Interesting. My own experience with enterprise customer pretty much matches your characterization - departmental sales in a larger enterprise, not sales to the entire enterprise. I sold SaaS project management software into a few pretty big companies, but with specific departments using it (e.g. the graphic design department). Made very few changes for them, other than allowing some generic customizations that would benefit every customer.
A previous business I co-owned on the other hand had the deadly 20% risk (more than 20% of the business tied to one large customer), and that ultimately did not work out well, even though it grew revenue really well for a year or two (big enterprise kept adding seats). It's like a punch to the gut when a very large customer cancels a subscription (in this case it was about $3K monthly revenue).
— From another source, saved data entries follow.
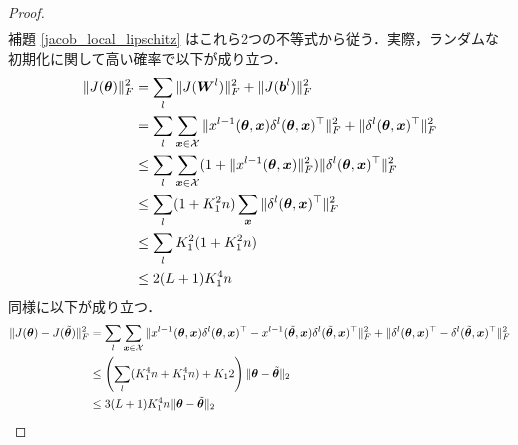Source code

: \begin{proof}
\begin{align}
    \end{align}
    補題 \ref{jacob_local_lipschitz} はこれら2つの不等式から従う．実際，ランダムな初期化に関して高い確率で以下が成り立つ．
    \begin{align}
        \|J(\bm{\theta})\|_F^2 &= \sum_l \|J(\bm{W}^l)\|_F^2 + \|J(\bm{b}^l)\|_F^2 \\
        &= \sum_l \sum_{\bm{x} \in \mathcal{X}} \|x^{l-1}(\bm{\theta}, \bm{x})\delta^l (\bm{\theta}, \bm{x})^\top\|_F^2 + \|\delta^l (\bm{\theta}, \bm{x})^\top\|_F^2 \\
        &\leq \sum_l \sum_{\bm{x} \in \mathcal{X}} (1 + \|x^{l-1}(\bm{\theta}, \bm{x})\|_F^2)\|\delta^l (\bm{\theta}, \bm{x})^\top\|_F^2 \\
        &\leq \sum_l (1 + K_1^2 n)\sum_{\bm{x}} \|\delta^l (\bm{\theta}, \bm{x})^\top\|_F^2 \\
        &\leq \sum_l K_1^2 (1 + K_1^2 n) \\
        &\leq 2(L + 1)K_1^4 n
    \end{align}
    同様に以下が成り立つ．
    \begin{align}
        \|J(\bm{\theta}) - J(\tilde{\bm{\theta}})\|_F^2 &= \sum_l \sum_{\bm{x} \in \mathcal{X}} \|x^{l-1}(\bm{\theta}, \bm{x})\delta^l (\bm{\theta}, \bm{x})^\top - x^{l-1}(\tilde{\bm{\theta}}, \bm{x})\delta^l (\tilde{\bm{\theta}}, \bm{x})^\top\|_F^2 + \|\delta^l (\bm{\theta}, \bm{x})^\top - \delta^l (\tilde{\bm{\theta}}, \bm{x})^\top\|_F^2 \\
        &\leq \left(\sum_l (K_1^4 n + K_1^4 n) + K_12\right)\|\bm{\theta} - \tilde{\bm{\theta}}\|_2 \\
        &\leq 3(L + 1)K_1^4 n\|\bm{\theta} - \tilde{\bm{\theta}}\|_2
    \end{align}
\end{proof}

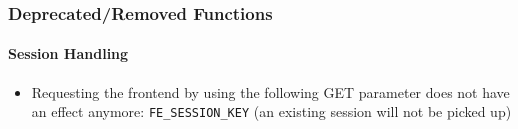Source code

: %

\begin{frame}[fragile]
	\frametitle{Deprecated/Removed Functions}
	\framesubtitle{Session Handling}

	\begin{itemize}

		\item Requesting the frontend by using the following GET parameter does
			not have an effect anymore: \small\texttt{FE\_SESSION\_KEY}\normalsize\newline
			\small(an existing session will not be picked up)\normalsize

	\end{itemize}

\end{frame}

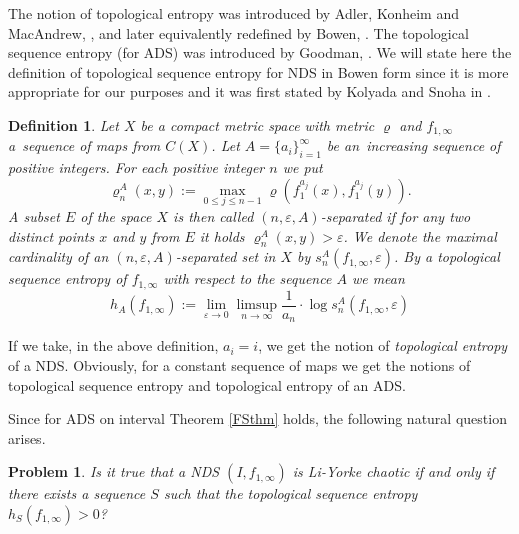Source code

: \documentclass{amsart}
\newtheorem{conj}{Problem}
\newtheorem{defini}{Definition}
\begin{document}
The notion of topological entropy was introduced by Adler, Konheim and MacAndrew, \cite{TE1}, and later equivalently redefined by Bowen, \cite{TE2}. The topological sequence entropy (for ADS) was introduced by Goodman, \cite{Good}. We will state here the definition of topological sequence entropy for NDS in Bowen form since it is more appropriate for our purposes and it was first stated by Kolyada and Snoha in \cite{KS}.

\begin{defini}
Let $X$ be a compact metric space with metric $\varrho$ %
and $f_{1,\infty}$ a~sequence of maps from  $C(X)$. %
Let $A = \{a_i\}_{i=1}^\infty$ be an~increasing sequence of positive integers. For each positive integer $n$ we put $$\varrho_n^A(x,y) := \max_{0 \leq j \leq n-1} \varrho(f^{a_j}_1(x), f^{a_j}_1(y)).$$ A subset $E$ of the space $X$ is then called {\sl $(n,\varepsilon,A)$-separated} if for any two distinct points $x$ and $y$ from $E$ it holds $\varrho_n^A(x,y) > \varepsilon$. We denote the maximal cardinality of an $(n,\varepsilon,A)$-separated set in $X$ by $s_n^A(f_{1,\infty},\varepsilon)$. By a {\sl topological sequence entropy of $f_{1,\infty}$ with respect to the sequence $A$} we mean $$h_A(f_{1,\infty}) := \lim_{\varepsilon\rightarrow 0}\limsup_{n\rightarrow\infty} \frac{1}{a_n}\cdot\log s_n^A(f_{1,\infty},\varepsilon)$$
\end{defini}

If we take, in the above definition, $a_i = i$, we get the notion of  {\sl topological entropy} of a NDS. Obviously, for a constant sequence of maps we get the notions of topological sequence entropy and topological entropy of an ADS.

Since for ADS on interval Theorem \ref{FSthm} holds, the following natural question arises.
\begin{conj}
\label{FConj}
Is it true that a NDS $(I,f_{1,\infty})$ is Li-Yorke chaotic if and only if there exists a sequence $S$ such that the topological sequence entropy $h_S(f_{1,\infty}) > 0$?
\end{conj}
\end{document}
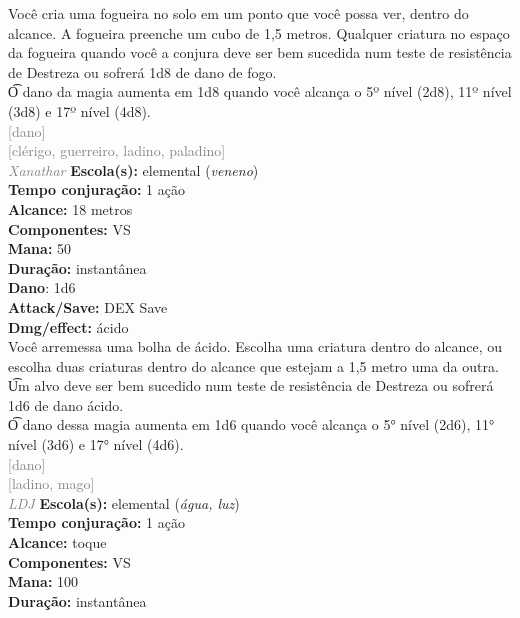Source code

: \documentclass{RPG_Adventure}[2021/10/20]
\begin{document}
{\normalsize Você cria uma fogueira no solo em um ponto que você possa ver, dentro do alcance. A fogueira preenche um cubo de 1,5 metros. Qualquer criatura no espaço da fogueira quando você a conjura deve ser bem sucedida num teste de resistência de Destreza ou sofrerá 1d8 de dano de fogo.\\\t O dano da magia aumenta em 1d8 quando você alcança o 5º nível (2d8), 11º nível (3d8) e 17º nível (4d8).\\}
{\scriptsize \textcolor{gray}{[dano]\\}}
{\scriptsize \textcolor{gray}{[clérigo, guerreiro, ladino, paladino]\\}}
{\tiny \textcolor{gray}{\textit{Xanathar}}}
{\small \t \textbf{Escola(s):} elemental (\textit{veneno})\\\t \textbf{Tempo conjuração:} 1 ação\\\t \textbf{Alcance:} 18 metros\\\t \textbf{Componentes:} VS\\\t \textbf{Mana:} 50\\\t \textbf{Duração:} instantânea\\\t \textbf{Dano}: 1d6\\\t \textbf{Attack/Save:} DEX Save\\\t \textbf{Dmg/effect:} ácido\\}
{\normalsize Você arremessa uma bolha de ácido. Escolha uma criatura dentro do alcance, ou escolha duas criaturas dentro do alcance que estejam a 1,5 metro uma da outra.\\\t Um alvo deve ser bem sucedido num teste de resistência de Destreza ou sofrerá 1d6 de dano ácido.\\\t O dano dessa magia aumenta em 1d6 quando você alcança o 5° nível (2d6), 11° nível (3d6) e 17° nível (4d6).\\}
{\scriptsize \textcolor{gray}{[dano]\\}}
{\scriptsize \textcolor{gray}{[ladino, mago]\\}}
{\tiny \textcolor{gray}{\textit{LDJ}}}
{\small \t \textbf{Escola(s):} elemental (\textit{água, luz})\\\t \textbf{Tempo conjuração:} 1 ação\\\t \textbf{Alcance:} toque\\\t \textbf{Componentes:} VS\\\t \textbf{Mana:} 100\\\t \textbf{Duração:} instantânea\\}
\end{document}
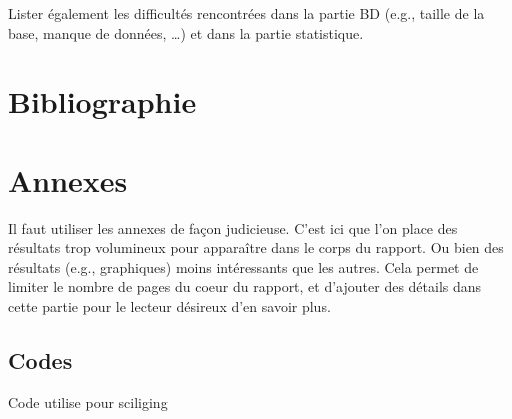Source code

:\documentclass[mstat,12pt]{unswthesis}
\begin{document}
\bigskip

Lister également les difficultés rencontrées dans la partie BD (e.g.,
taille de la base, manque de données, \ldots) et dans la partie
statistique.

\chapter*{Bibliographie}\label{bibliographie}

\label{refs}
\begin{CSLReferences}{0}{1}
\end{CSLReferences}




\chapter*{Annexes}\label{annexes}

Il faut utiliser les annexes de façon judicieuse. C'est ici que l'on
place des résultats trop volumineux pour apparaître dans le corps du
rapport. Ou bien des résultats (e.g., graphiques) moins intéressants que
les autres. Cela permet de limiter le nombre de pages du coeur du
rapport, et d'ajouter des détails dans cette partie pour le lecteur
désireux d'en savoir plus.

\section*{\texorpdfstring{\textbf{Codes}}{Codes}}\label{codes}

\tiny

Code utilise pour sciliging \label{codeR_slicing}
\end{document}
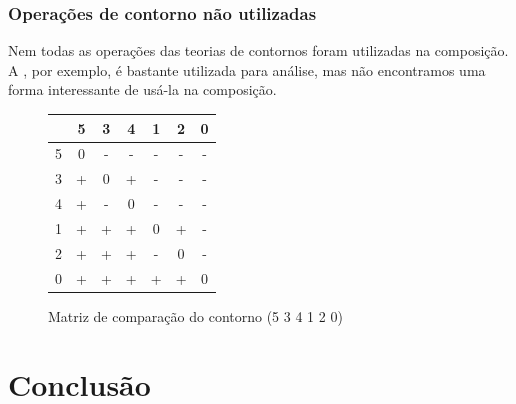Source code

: \subsection{Operações de contorno não utilizadas}
\label{sec:oper-de-cont}

Nem todas as operações das teorias de contornos foram utilizadas na
composição. A , por exemplo, é bastante utilizada para
análise, mas não encontramos uma forma interessante de usá-la na
composição.

\begin{figure}
  \centering
  \begin{tabular}{r|cccccc}
      & 5 & 3 & 4 & 1 & 2 & 0 \\
      \hline
    5 & 0 & - & - & - & - & - \\
    3 & + & 0 & + & - & - & - \\
    4 & + & - & 0 & - & - & - \\
    1 & + & + & + & 0 & + & - \\
    2 & + & + & + & - & 0 & - \\
    0 & + & + & + & + & + & 0
  \end{tabular}
  \caption{Matriz de comparação do contorno (5 3 4 1 2 0)}
  \label{fig:matriz-534120}
\end{figure}


\chapter{Conclusão}
\label{cha:conclusao}
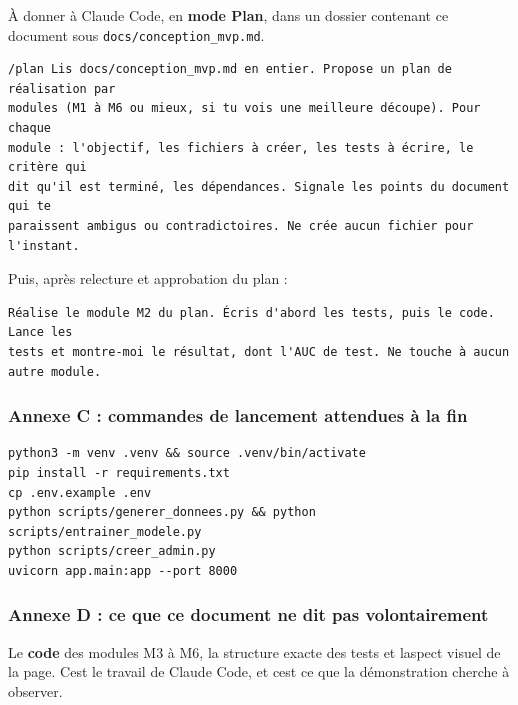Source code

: \documentclass[
  french,
  11pt,
  a4paper,
]{article}
\begin{document}
À donner à Claude Code, en \textbf{mode Plan}, dans un dossier contenant
ce document sous
\texttt{docs/\allowbreak{}conception\_\allowbreak{}mvp.\allowbreak{}md}.

\begin{Verbatim}[breaklines=true,breakanywhere=true,fontsize=\small,frame=leftline,framerule=1.6pt,rulecolor=\color{credixblue},framesep=3mm,xleftmargin=2mm,xrightmargin=1mm]
/plan Lis docs/conception_mvp.md en entier. Propose un plan de réalisation par
modules (M1 à M6 ou mieux, si tu vois une meilleure découpe). Pour chaque
module : l'objectif, les fichiers à créer, les tests à écrire, le critère qui
dit qu'il est terminé, les dépendances. Signale les points du document qui te
paraissent ambigus ou contradictoires. Ne crée aucun fichier pour l'instant.
\end{Verbatim}

Puis, après relecture et approbation du plan :

\begin{Verbatim}[breaklines=true,breakanywhere=true,fontsize=\small,frame=leftline,framerule=1.6pt,rulecolor=\color{credixblue},framesep=3mm,xleftmargin=2mm,xrightmargin=1mm]
Réalise le module M2 du plan. Écris d'abord les tests, puis le code. Lance les
tests et montre-moi le résultat, dont l'AUC de test. Ne touche à aucun autre module.
\end{Verbatim}

\subsubsection{Annexe C : commandes de lancement attendues à la
fin}\label{annexe-c--commandes-de-lancement-attendues-uxe0-la-fin}

\begin{Verbatim}[breaklines=true,breakanywhere=true,fontsize=\small,frame=leftline,framerule=1.6pt,rulecolor=\color{credixblue},framesep=3mm,xleftmargin=2mm,xrightmargin=1mm]
python3 -m venv .venv && source .venv/bin/activate
pip install -r requirements.txt
cp .env.example .env
python scripts/generer_donnees.py && python scripts/entrainer_modele.py
python scripts/creer_admin.py
uvicorn app.main:app --port 8000
\end{Verbatim}

\subsubsection{Annexe D : ce que ce document ne dit pas
volontairement}\label{annexe-d--ce-que-ce-document-ne-dit-pas-volontairement}

Le \textbf{code} des modules M3 à M6, la structure exacte des tests et
l\textquotesingle aspect visuel de la page. C\textquotesingle est le
travail de Claude Code, et c\textquotesingle est ce que la démonstration
cherche à observer.
\end{document}

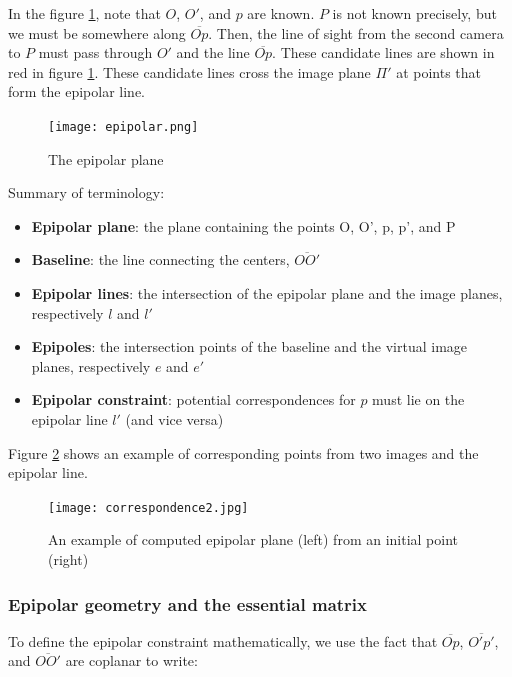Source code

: \documentclass[twoside]{article}
\begin{document}
In the figure \ref{epi}, note that $O$, $O'$, and $p$ are known. $P$ is not known precisely, but we must be somewhere along $\overline{Op}$. Then, the line of sight from the second camera to $P$ must pass through $O'$ and the line $\overline{Op}$. These candidate lines are shown in red in figure \ref{epi}. These candidate lines cross the image plane $\Pi'$ at points that form the epipolar line.

\begin{figure}[h!]
  \begin{center}
	\texttt{[image: epipolar.png]}
  \end{center}
  \caption{The epipolar plane}
  \label{epi}
\end{figure}

Summary of terminology:
\begin{itemize}
\item \textbf{Epipolar plane}: the plane containing the points O, O', p, p', and P
\item \textbf{Baseline}: the line connecting the centers, $\overline{OO'}$
\item \textbf{Epipolar lines}: the intersection of the epipolar plane and the image planes, respectively $l$ and $l'$
\item \textbf{Epipoles}: the intersection points of the baseline and the virtual image planes, respectively $e$ and $e'$
\item \textbf{Epipolar constraint}: potential correspondences for $p$ must lie on the epipolar line $l'$ (and vice versa)
\end{itemize}

Figure \ref{correspondence} shows an example of corresponding points from two images and the epipolar line.

\begin{figure}[h!]
  \begin{center}
	\texttt{[image: correspondence2.jpg]}  \end{center}
  \caption{An example of computed epipolar plane (left) from an initial point (right)}
  \label{correspondence}
\end{figure}

\subsubsection{Epipolar geometry and the essential matrix}

To define the epipolar constraint mathematically, we use the fact that $\overline{Op}$, $\overline{O'p'}$, and $\overline{OO'}$ are coplanar to write:
\end{document}
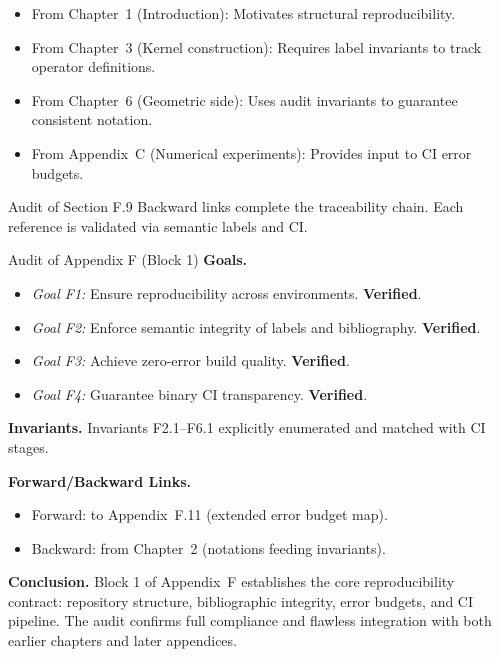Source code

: \begin{itemize}
  \item From Chapter~1 (Introduction): Motivates structural
        reproducibility.
  \item From Chapter~3 (Kernel construction): Requires label invariants
        to track operator definitions.
  \item From Chapter~6 (Geometric side): Uses audit invariants to
        guarantee consistent notation.
  \item From Appendix~C (Numerical experiments): Provides input to CI
        error budgets.
\end{itemize}

\begin{auditblock}{Audit of Section F.9}
Backward links complete the traceability chain. Each reference is
validated via semantic labels and CI.
\end{auditblock}

\begin{auditblock}{Audit of Appendix F (Block 1)}
\textbf{Goals.}
\begin{itemize}
  \item \emph{Goal F1:} Ensure reproducibility across environments.
        \textbf{Verified}.
  \item \emph{Goal F2:} Enforce semantic integrity of labels and
        bibliography. \textbf{Verified}.
  \item \emph{Goal F3:} Achieve zero-error build quality.
        \textbf{Verified}.
  \item \emph{Goal F4:} Guarantee binary CI transparency.
        \textbf{Verified}.
\end{itemize}

\textbf{Invariants.}
Invariants F2.1–F6.1 explicitly enumerated and matched with CI stages.

\textbf{Forward/Backward Links.}
\begin{itemize}
  \item Forward: to Appendix~F.11 (extended error budget map).
  \item Backward: from Chapter~2 (notations feeding invariants).
\end{itemize}

\textbf{Conclusion.}
Block 1 of Appendix~F establishes the core reproducibility contract:
repository structure, bibliographic integrity, error budgets, and CI
pipeline. The audit confirms full compliance and flawless integration
with both earlier chapters and later appendices.
\end{auditblock}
Ouch.
Generally, I'd say small / solo businesses can reasonably offer point solutions for enterprise customers (departmental sales), but will have a much tougher time with "affects the entire enterprise" sales, especially in more mature markets with well-established competitors.
But there are worse ways to make money fast, especially in SaaS, than having large customers giving you thousands per month, as long as you are prepared for the downside risk, and don't hire or grow ahead of the more stable revenue.
I might even make a rule: Safe Revenue vs. 20% Revenue. Only count Safe Revenue in plans for growth, hiring, etc. Just think of 20% Revenue as a windfall.